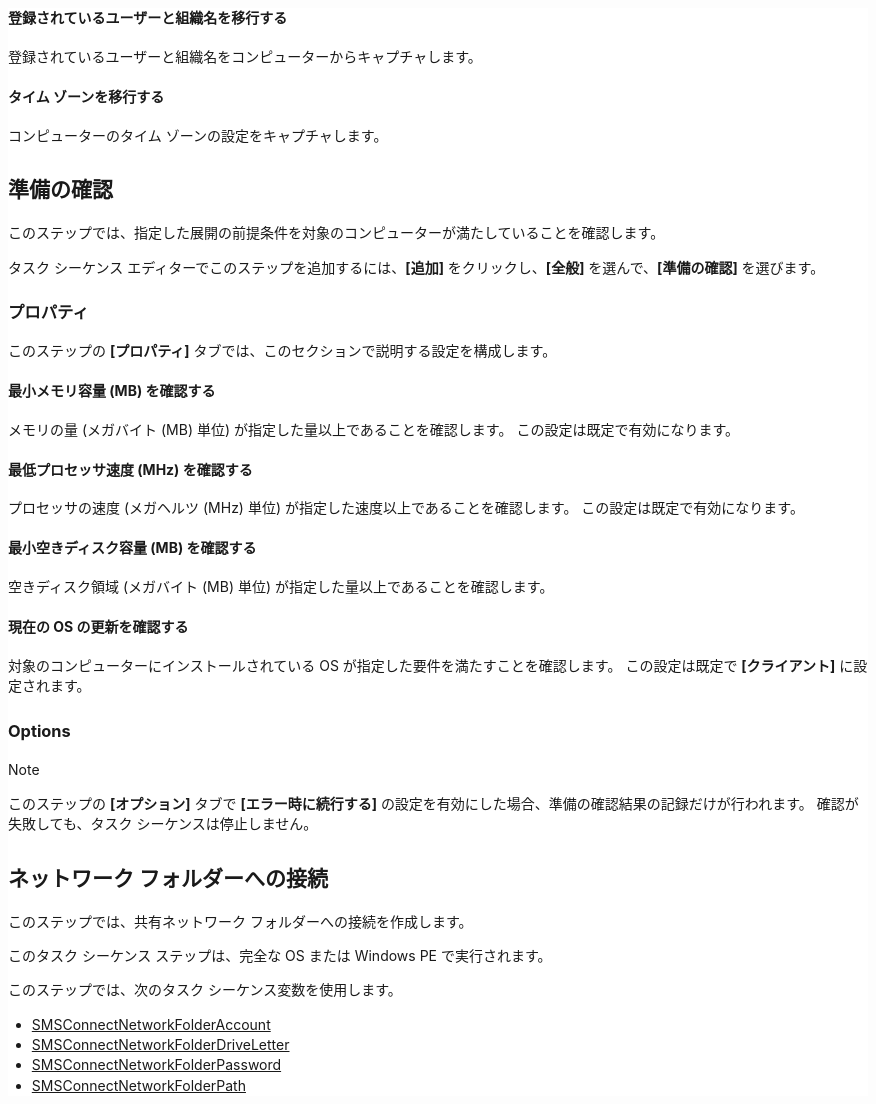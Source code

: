 #### <a name="migrate-registered-user-and-organization-names"></a>登録されているユーザーと組織名を移行する
 登録されているユーザーと組織名をコンピューターからキャプチャします。  

#### <a name="migrate-time-zone"></a>タイム ゾーンを移行する
 コンピューターのタイム ゾーンの設定をキャプチャします。  



##  <a name="BKMK_CheckReadiness"></a> 準備の確認  

 このステップでは、指定した展開の前提条件を対象のコンピューターが満たしていることを確認します。  

 タスク シーケンス エディターでこのステップを追加するには、**[追加]** をクリックし、**[全般]** を選んで、**[準備の確認]** を選びます。 


### <a name="properties"></a>プロパティ  

 このステップの **[プロパティ]** タブでは、このセクションで説明する設定を構成します。  

#### <a name="ensure-minimum-memory-mb"></a>最小メモリ容量 (MB) を確認する
 メモリの量 (メガバイト (MB) 単位) が指定した量以上であることを確認します。 この設定は既定で有効になります。  

#### <a name="ensure-minimum-processor-speed-mhz"></a>最低プロセッサ速度 (MHz) を確認する  
 プロセッサの速度 (メガヘルツ (MHz) 単位) が指定した速度以上であることを確認します。 この設定は既定で有効になります。  

#### <a name="ensure-minimum-free-disk-space-mb"></a>最小空きディスク容量 (MB) を確認する
 空きディスク領域 (メガバイト (MB) 単位) が指定した量以上であることを確認します。  

#### <a name="ensure-current-os-to-be-refreshed-is"></a>現在の OS の更新を確認する
 対象のコンピューターにインストールされている OS が指定した要件を満たすことを確認します。 この設定は既定で **[クライアント]** に設定されます。  


### <a name="options"></a>Options

 > [!NOTE]  
 > このステップの **[オプション]** タブで **[エラー時に続行する]** の設定を有効にした場合、準備の確認結果の記録だけが行われます。 確認が失敗しても、タスク シーケンスは停止しません。  



##  <a name="BKMK_ConnectToNetworkFolder"></a> ネットワーク フォルダーへの接続  

 このステップでは、共有ネットワーク フォルダーへの接続を作成します。  

 このタスク シーケンス ステップは、完全な OS または Windows PE で実行されます。  

 このステップでは、次のタスク シーケンス変数を使用します。  
 - [SMSConnectNetworkFolderAccount](/sccm/osd/understand/task-sequence-variables#SMSConnectNetworkFolderAccount)  
 - [SMSConnectNetworkFolderDriveLetter](/sccm/osd/understand/task-sequence-variables#SMSConnectNetworkFolderDriveLetter)  
 - [SMSConnectNetworkFolderPassword](/sccm/osd/understand/task-sequence-variables#SMSConnectNetworkFolderPassword)  
 - [SMSConnectNetworkFolderPath](/sccm/osd/understand/task-sequence-variables#SMSConnectNetworkFolderPath)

WHAT IS BEING ASKED. Leave out any pictures, please, and quote only the lines from the top of the data through the line that contains "このステップでは、指定した展".

OUTPUT FOR THIS TASK.
Source code

: #### <a name="migrate-registered-user-and-organization-names"></a>登録されているユーザーと組織名を移行する
 登録されているユーザーと組織名をコンピューターからキャプチャします。  

#### <a name="migrate-time-zone"></a>タイム ゾーンを移行する
 コンピューターのタイム ゾーンの設定をキャプチャします。  



##  <a name="BKMK_CheckReadiness"></a> 準備の確認  

 このステップでは、指定した展開の前提条件を対象のコンピューターが満たしていることを確認します。  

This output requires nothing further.